Dr. Hasan Ali Khan explores the ancient Abjad system of numerology and how it impacted the sciences and arts in the Muslim world

HABIB UNIVERSITY, APRIL 27: Habib University’s School of Science & Engineering rounded off its Public Lecture Series for the ongoing semester by inviting one of the most popular professors from the School of Arts, Humanities & Social Sciences for a talk that explored the relationship between an ancient ‘science’ and art.

The speaker, Dr. Hasan Ali Khan, was awarded a doctorate from the School of Oriental and African Studies, University of London, for his research on the beliefs, history, and architecture of the Suhrawardi Sufi Order in Multan and Uch from 1200 to 1500 A.D. He has previously taught at the Aga Khan University in Karachi and the Indus Valley School of Art and Architecture.

His talk – titled “The Abjad System in the Sciences and Arts: Its Rise and Fall” – examined the surviving historical evidence on the use of the Abjad number system in the Muslim world. He talked about how the varied applications of Abjad by Muslim scholars contributed to both the development of the hard sciences as well as unique pieces of poetry and culture. “It was a system that is today lost to us because of Modernity, but [was]known to most for centuries; many of the things the Modern use, stemmed from this system that the Orient gave to the world,” read the abstract of the talk.

The name “abjad” (abjad أبجد) is derived from pronouncing the first letters of the Arabic alphabet in order. It is a type of writing system used widely in pre-Modern times by both scientists and artists to create scholastic or aesthetic works that were in harmony with the cosmic order of the university. The system prescribes a numeric value to the 28 different alphabets used in Arabic in a series of eight symbolic words (the first of these words being abjad, composed from the first four letters of the alphabet). The number 28 corresponds to the number of days in the Islamic calendar, which follows the lunar cycle.
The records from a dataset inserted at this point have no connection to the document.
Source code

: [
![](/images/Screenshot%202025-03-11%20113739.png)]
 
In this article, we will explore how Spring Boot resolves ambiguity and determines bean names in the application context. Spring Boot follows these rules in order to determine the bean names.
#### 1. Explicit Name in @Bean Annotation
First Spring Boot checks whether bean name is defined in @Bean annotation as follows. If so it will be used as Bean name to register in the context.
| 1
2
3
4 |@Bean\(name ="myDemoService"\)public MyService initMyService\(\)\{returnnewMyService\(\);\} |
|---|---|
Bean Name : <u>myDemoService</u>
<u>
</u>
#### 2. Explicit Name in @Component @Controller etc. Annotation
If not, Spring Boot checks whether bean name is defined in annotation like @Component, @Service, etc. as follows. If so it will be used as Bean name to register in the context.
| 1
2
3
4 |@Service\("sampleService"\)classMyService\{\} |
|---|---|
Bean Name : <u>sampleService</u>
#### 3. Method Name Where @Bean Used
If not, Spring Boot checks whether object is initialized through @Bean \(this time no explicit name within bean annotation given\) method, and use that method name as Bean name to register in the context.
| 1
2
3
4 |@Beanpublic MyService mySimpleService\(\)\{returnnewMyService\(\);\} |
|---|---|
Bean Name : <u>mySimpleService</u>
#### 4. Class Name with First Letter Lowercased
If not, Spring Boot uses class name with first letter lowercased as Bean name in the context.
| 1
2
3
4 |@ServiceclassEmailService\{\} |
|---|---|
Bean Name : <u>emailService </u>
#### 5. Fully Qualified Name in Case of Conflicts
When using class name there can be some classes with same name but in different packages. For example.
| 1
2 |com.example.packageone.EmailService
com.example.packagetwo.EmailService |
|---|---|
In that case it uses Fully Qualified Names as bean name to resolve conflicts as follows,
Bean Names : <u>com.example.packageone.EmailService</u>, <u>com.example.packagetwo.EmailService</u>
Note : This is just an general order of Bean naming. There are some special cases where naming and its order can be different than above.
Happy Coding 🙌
During his talk, Dr. Hasan Ali Khan described, to the audience’s fascination, how this system was used to lay the foundations of the city of Cairo in 969 C.E. The traditional name of the city – ‘Al Qahirah’ – was chosen for a specific purpose: derived from one of the Names of Allah that translates roughly to ‘The Vanquisher’ in Arabic, it would recognize a city that would vanquish the enemies of the Fatimid Empire. True to the nuances of the abjad system, the city’s founders chose the timing of the ascent of the planet Mars (‘Al Najm Al Qahir’) to coincide with when the city’s first foundations were laid.

Dr. Khan utilized examples like these to explain how deeply pre-Modern scholars invested themselves in the abjad system to conceptualize and create things that could reflect and internalize what they saw as the divine order of the cosmos. Sadly, this fascination with the abjad system was gradually lost in mankind’s march to modernity, and very few scholars with expertise in abjad now remain in the world.